[Opening EXERCISE MATERIAL section]
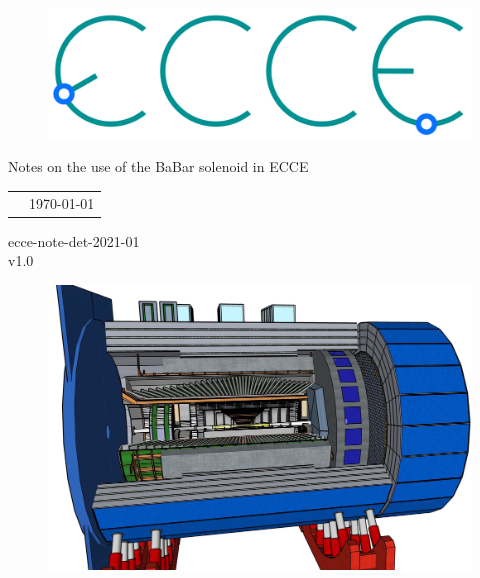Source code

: \renewcommand*\familydefault{\sfdefault}
{\sffamily
\vfill
\vspace{4cm}
\begin{figure}[H]
  \begin{center}
  \includegraphics[width=0.3\linewidth]{figs/ecce-logo.png}
\end{center}
\end{figure}

\begin{center}
  \large
  {\LARGE{Notes on the use of the BaBar solenoid in ECCE}}

  \begin{tabular}{cc}

& \today%
  \end{tabular}
  \end{center}

\vspace{15cm}
\hspace*{0pt}\hfill ecce-note-det-2021-01 \\
\hspace*{0pt}\hfill v1.0
\vspace{-15cm}

\vspace{1cm}

\begin{figure}[H]
  \begin{center}
    \includegraphics[width=0.9\linewidth]{figs/ECCE.jpg}
  \end{center}
\end{figure}
}


\vfill
\renewcommand*\familydefault{\rmdefault}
[Closing EXERCISE MATERIAL section]
When a picture appears in the material, please pass over it while retyping the rest exactly.

Source code

: \renewcommand*\familydefault{\sfdefault}
{\sffamily
\vfill
\vspace{4cm}
\begin{figure}[H]
  \begin{center}
  \includegraphics[width=0.3\linewidth]{figs/ecce-logo.png}
\end{center}
\end{figure}

\begin{center}
  \large
  {\LARGE{Notes on the use of the BaBar solenoid in ECCE}}

  \begin{tabular}{cc}

& \today%
  \end{tabular}
  \end{center}

\vspace{15cm}
\hspace*{0pt}\hfill ecce-note-det-2021-01 \\
\hspace*{0pt}\hfill v1.0
\vspace{-15cm}

\vspace{1cm}

\begin{figure}[H]
  \begin{center}
    \includegraphics[width=0.9\linewidth]{figs/ECCE.jpg}
  \end{center}
\end{figure}
}


\vfill
\renewcommand*\familydefault{\rmdefault}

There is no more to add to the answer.